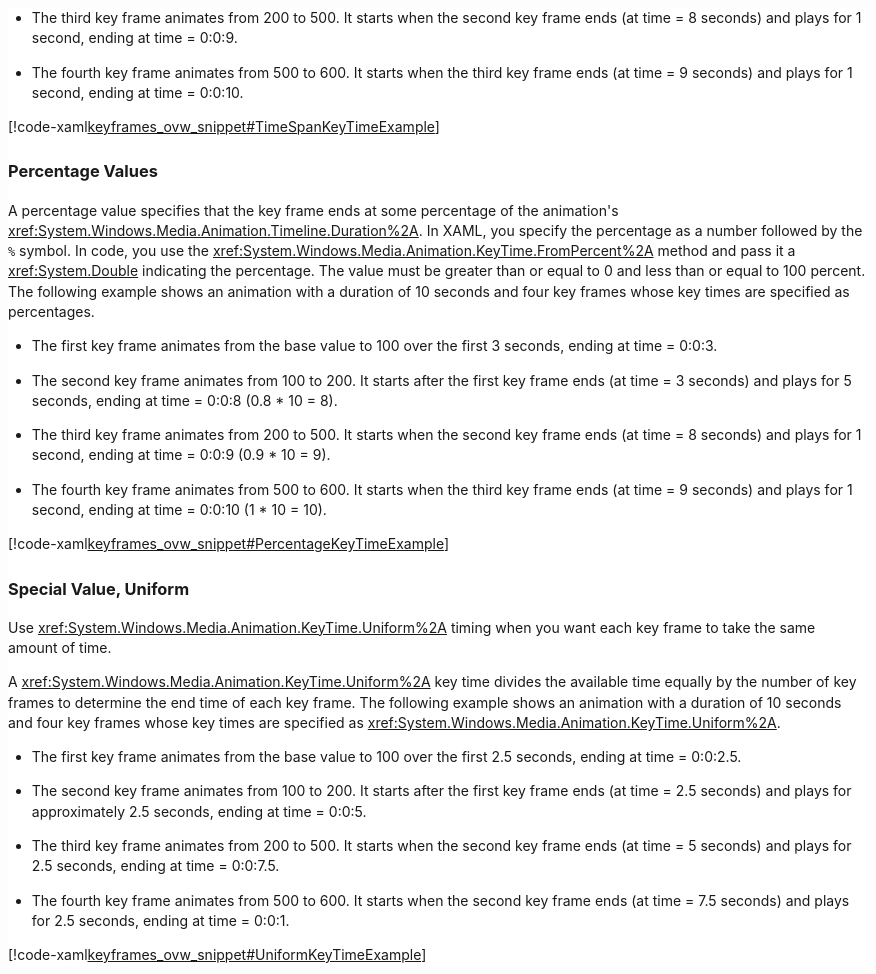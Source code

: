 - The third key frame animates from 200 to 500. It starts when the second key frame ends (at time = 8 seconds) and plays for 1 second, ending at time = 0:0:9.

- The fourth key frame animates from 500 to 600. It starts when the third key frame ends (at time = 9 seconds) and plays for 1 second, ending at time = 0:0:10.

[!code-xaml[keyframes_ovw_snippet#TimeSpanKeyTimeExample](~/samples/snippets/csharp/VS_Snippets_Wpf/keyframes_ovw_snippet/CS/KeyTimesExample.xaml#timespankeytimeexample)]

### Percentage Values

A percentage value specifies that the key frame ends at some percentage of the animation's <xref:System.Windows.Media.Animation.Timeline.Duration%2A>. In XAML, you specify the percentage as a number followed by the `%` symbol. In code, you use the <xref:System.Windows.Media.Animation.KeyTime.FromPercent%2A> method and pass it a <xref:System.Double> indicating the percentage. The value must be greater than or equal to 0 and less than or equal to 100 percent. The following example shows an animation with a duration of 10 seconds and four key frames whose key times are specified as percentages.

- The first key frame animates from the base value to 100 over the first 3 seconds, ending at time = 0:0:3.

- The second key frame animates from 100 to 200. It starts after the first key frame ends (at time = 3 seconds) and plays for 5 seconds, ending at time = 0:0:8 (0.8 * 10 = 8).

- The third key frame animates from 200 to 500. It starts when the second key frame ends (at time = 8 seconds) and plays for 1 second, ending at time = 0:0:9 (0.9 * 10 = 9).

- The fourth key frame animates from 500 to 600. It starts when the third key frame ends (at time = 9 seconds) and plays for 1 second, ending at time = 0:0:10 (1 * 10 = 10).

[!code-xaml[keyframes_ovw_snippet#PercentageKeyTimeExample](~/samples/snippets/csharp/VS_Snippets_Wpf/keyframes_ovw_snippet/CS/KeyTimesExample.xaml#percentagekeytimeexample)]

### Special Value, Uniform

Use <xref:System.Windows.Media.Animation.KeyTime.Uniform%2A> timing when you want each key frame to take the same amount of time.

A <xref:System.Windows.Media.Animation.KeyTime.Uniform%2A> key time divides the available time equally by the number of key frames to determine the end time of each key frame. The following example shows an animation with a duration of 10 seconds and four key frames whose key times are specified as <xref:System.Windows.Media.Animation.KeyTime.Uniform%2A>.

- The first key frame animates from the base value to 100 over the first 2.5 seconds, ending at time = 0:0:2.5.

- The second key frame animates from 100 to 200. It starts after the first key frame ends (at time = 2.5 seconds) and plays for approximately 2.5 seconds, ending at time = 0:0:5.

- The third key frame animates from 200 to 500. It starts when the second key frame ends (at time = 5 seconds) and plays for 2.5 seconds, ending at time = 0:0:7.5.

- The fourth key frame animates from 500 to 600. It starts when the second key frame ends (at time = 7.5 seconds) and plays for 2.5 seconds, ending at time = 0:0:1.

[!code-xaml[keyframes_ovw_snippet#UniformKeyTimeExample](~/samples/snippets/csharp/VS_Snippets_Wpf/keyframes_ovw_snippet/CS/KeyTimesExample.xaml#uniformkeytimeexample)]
########################################
All records above must be output exactly as they stand, excluding pictures.

Source code

: - The third key frame animates from 200 to 500. It starts when the second key frame ends (at time = 8 seconds) and plays for 1 second, ending at time = 0:0:9.

- The fourth key frame animates from 500 to 600. It starts when the third key frame ends (at time = 9 seconds) and plays for 1 second, ending at time = 0:0:10.

[!code-xaml[keyframes_ovw_snippet#TimeSpanKeyTimeExample](~/samples/snippets/csharp/VS_Snippets_Wpf/keyframes_ovw_snippet/CS/KeyTimesExample.xaml#timespankeytimeexample)]

### Percentage Values

A percentage value specifies that the key frame ends at some percentage of the animation's <xref:System.Windows.Media.Animation.Timeline.Duration%2A>. In XAML, you specify the percentage as a number followed by the `%` symbol. In code, you use the <xref:System.Windows.Media.Animation.KeyTime.FromPercent%2A> method and pass it a <xref:System.Double> indicating the percentage. The value must be greater than or equal to 0 and less than or equal to 100 percent. The following example shows an animation with a duration of 10 seconds and four key frames whose key times are specified as percentages.

- The first key frame animates from the base value to 100 over the first 3 seconds, ending at time = 0:0:3.

- The second key frame animates from 100 to 200. It starts after the first key frame ends (at time = 3 seconds) and plays for 5 seconds, ending at time = 0:0:8 (0.8 * 10 = 8).

- The third key frame animates from 200 to 500. It starts when the second key frame ends (at time = 8 seconds) and plays for 1 second, ending at time = 0:0:9 (0.9 * 10 = 9).

- The fourth key frame animates from 500 to 600. It starts when the third key frame ends (at time = 9 seconds) and plays for 1 second, ending at time = 0:0:10 (1 * 10 = 10).

[!code-xaml[keyframes_ovw_snippet#PercentageKeyTimeExample](~/samples/snippets/csharp/VS_Snippets_Wpf/keyframes_ovw_snippet/CS/KeyTimesExample.xaml#percentagekeytimeexample)]

### Special Value, Uniform

Use <xref:System.Windows.Media.Animation.KeyTime.Uniform%2A> timing when you want each key frame to take the same amount of time.

A <xref:System.Windows.Media.Animation.KeyTime.Uniform%2A> key time divides the available time equally by the number of key frames to determine the end time of each key frame. The following example shows an animation with a duration of 10 seconds and four key frames whose key times are specified as <xref:System.Windows.Media.Animation.KeyTime.Uniform%2A>.

- The first key frame animates from the base value to 100 over the first 2.5 seconds, ending at time = 0:0:2.5.

- The second key frame animates from 100 to 200. It starts after the first key frame ends (at time = 2.5 seconds) and plays for approximately 2.5 seconds, ending at time = 0:0:5.

- The third key frame animates from 200 to 500. It starts when the second key frame ends (at time = 5 seconds) and plays for 2.5 seconds, ending at time = 0:0:7.5.

- The fourth key frame animates from 500 to 600. It starts when the second key frame ends (at time = 7.5 seconds) and plays for 2.5 seconds, ending at time = 0:0:1.

[!code-xaml[keyframes_ovw_snippet#UniformKeyTimeExample](~/samples/snippets/csharp/VS_Snippets_Wpf/keyframes_ovw_snippet/CS/KeyTimesExample.xaml#uniformkeytimeexample)]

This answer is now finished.